Stored records
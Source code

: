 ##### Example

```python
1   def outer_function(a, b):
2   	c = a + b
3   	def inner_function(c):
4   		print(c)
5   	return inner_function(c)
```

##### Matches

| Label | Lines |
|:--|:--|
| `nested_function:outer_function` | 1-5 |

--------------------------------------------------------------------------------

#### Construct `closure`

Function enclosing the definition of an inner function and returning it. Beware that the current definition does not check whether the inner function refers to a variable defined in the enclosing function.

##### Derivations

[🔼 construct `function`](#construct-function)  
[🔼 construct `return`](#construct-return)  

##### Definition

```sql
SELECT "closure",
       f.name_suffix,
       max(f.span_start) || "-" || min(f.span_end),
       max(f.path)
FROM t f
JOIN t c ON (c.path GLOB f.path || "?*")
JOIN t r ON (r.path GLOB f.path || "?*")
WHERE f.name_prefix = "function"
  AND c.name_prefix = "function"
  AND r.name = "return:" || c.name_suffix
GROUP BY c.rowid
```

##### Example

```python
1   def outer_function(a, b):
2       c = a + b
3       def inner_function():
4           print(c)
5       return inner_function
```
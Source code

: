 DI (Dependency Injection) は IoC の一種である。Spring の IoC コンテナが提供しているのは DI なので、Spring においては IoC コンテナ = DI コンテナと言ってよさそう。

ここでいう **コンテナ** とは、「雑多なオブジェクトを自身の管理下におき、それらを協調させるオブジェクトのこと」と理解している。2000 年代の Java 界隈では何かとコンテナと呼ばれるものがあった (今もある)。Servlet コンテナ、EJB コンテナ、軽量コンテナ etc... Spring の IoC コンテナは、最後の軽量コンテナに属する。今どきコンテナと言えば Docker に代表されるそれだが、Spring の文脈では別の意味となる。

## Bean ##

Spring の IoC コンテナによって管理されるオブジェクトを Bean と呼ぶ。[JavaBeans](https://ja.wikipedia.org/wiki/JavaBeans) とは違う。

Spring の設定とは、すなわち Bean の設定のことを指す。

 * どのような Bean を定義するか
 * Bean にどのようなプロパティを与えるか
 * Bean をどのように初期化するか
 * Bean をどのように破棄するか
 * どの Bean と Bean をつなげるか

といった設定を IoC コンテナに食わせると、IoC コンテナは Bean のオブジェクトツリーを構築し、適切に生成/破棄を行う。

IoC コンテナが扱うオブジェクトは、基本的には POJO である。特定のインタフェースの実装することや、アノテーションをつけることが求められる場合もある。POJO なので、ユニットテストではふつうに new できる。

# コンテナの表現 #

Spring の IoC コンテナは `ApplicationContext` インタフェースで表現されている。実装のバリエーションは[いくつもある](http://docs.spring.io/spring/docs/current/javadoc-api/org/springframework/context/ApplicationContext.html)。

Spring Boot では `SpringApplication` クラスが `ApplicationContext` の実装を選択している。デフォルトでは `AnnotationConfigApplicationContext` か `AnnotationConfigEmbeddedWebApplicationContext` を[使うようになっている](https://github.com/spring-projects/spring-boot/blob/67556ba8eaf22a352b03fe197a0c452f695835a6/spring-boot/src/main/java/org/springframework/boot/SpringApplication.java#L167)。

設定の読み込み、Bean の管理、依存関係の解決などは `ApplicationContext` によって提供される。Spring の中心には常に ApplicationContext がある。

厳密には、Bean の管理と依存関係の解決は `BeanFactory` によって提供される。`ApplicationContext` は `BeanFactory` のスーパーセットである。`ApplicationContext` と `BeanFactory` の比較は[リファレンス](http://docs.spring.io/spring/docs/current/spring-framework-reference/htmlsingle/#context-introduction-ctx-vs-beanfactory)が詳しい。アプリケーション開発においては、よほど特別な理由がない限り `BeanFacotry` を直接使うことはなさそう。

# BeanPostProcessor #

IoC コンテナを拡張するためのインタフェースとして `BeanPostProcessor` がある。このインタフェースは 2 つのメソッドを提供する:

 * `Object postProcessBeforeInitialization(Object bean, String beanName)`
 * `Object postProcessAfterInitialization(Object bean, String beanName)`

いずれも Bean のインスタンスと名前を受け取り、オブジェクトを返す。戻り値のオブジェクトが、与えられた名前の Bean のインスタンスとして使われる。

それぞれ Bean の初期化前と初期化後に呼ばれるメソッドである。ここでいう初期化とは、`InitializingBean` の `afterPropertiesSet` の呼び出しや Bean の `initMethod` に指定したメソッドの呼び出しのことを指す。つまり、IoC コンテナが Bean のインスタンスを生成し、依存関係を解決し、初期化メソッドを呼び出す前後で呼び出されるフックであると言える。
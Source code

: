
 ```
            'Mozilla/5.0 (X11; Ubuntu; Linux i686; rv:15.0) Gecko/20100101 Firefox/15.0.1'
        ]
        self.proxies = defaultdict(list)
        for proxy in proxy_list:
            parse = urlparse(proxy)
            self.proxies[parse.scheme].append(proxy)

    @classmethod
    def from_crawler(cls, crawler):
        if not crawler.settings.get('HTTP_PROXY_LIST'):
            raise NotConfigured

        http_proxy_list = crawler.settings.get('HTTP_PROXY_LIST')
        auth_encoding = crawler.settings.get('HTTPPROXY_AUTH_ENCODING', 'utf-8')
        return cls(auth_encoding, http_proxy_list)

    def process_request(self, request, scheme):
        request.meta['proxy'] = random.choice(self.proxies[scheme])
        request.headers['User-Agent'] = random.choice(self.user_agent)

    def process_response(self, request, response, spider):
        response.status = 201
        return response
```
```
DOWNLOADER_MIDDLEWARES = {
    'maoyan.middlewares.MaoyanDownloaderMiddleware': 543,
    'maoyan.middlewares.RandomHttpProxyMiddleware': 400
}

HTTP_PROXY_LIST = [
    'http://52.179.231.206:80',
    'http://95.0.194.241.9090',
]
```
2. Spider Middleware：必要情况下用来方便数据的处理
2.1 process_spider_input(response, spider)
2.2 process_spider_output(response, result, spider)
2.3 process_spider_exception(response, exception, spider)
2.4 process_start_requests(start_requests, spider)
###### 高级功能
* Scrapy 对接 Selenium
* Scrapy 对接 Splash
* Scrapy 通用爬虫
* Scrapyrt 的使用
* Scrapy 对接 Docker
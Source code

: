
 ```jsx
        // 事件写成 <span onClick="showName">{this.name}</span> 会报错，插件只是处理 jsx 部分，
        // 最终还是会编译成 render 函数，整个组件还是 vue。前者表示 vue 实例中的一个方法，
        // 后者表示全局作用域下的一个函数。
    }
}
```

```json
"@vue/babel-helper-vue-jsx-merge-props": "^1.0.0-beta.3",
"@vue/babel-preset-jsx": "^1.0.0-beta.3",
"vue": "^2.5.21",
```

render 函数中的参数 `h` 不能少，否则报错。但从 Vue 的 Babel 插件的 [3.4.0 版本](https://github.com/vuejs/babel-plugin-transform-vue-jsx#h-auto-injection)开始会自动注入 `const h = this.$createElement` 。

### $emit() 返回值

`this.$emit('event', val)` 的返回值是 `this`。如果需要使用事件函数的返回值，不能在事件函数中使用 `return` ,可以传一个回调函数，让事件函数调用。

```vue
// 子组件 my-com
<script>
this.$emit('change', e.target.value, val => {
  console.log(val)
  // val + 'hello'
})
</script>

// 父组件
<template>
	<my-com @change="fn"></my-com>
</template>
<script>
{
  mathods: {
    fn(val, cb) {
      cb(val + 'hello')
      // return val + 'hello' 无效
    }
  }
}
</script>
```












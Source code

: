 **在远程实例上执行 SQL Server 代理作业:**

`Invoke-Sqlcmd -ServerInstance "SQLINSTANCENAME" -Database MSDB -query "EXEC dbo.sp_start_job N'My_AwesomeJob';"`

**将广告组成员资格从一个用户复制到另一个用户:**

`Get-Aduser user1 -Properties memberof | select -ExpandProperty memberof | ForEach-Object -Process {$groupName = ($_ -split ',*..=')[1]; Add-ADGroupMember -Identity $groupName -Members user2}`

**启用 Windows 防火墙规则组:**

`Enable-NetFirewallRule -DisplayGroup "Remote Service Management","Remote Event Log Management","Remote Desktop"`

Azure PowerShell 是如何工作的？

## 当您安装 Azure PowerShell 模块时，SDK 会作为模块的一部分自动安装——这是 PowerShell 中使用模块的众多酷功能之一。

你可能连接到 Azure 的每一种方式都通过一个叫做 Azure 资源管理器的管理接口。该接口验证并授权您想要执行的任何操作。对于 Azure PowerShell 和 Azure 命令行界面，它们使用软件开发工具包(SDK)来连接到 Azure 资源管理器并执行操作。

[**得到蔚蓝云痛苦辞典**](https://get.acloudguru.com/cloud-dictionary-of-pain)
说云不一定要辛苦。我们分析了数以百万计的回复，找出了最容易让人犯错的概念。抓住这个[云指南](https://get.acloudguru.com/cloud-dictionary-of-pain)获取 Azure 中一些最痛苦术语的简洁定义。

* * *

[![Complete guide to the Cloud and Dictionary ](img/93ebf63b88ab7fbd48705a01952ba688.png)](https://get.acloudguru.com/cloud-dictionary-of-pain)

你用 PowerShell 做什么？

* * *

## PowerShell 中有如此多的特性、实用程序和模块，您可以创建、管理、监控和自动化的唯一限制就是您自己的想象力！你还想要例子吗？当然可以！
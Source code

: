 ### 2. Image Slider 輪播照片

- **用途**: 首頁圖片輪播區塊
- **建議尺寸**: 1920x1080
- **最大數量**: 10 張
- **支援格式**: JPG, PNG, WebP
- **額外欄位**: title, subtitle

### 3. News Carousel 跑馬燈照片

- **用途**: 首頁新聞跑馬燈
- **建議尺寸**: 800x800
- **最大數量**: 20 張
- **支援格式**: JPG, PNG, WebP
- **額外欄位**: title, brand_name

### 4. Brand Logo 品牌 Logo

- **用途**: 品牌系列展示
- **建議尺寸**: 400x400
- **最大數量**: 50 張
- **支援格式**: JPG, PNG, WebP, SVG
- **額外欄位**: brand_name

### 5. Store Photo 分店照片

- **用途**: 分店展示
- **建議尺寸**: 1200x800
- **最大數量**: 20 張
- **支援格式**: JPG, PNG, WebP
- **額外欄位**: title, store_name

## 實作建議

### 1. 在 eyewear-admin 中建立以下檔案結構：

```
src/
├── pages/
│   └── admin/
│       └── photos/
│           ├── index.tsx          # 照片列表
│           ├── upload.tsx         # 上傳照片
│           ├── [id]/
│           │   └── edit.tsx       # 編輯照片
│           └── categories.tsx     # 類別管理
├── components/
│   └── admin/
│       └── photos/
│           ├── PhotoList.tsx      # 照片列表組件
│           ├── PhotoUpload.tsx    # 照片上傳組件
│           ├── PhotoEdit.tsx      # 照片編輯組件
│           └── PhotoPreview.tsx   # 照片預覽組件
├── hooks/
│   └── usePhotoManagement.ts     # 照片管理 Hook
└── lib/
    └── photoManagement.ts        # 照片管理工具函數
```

**The task**. Check every line of the entries above, and copy those that carry the string "this".

**Reply to the task**.
        // 事件写成 <span onClick="showName">{this.name}</span> 会报错，插件只是处理 jsx 部分，
render 函数中的参数 `h` 不能少，否则报错。但从 Vue 的 Babel 插件的 [3.4.0 版本](https://github.com/vuejs/babel-plugin-transform-vue-jsx#h-auto-injection)开始会自动注入 `const h = this.$createElement` 。
`this.$emit('event', val)` 的返回值是 `this`。如果需要使用事件函数的返回值，不能在事件函数中使用 `return` ,可以传一个回调函数，让事件函数调用。
this.$emit('change', e.target.value, val => {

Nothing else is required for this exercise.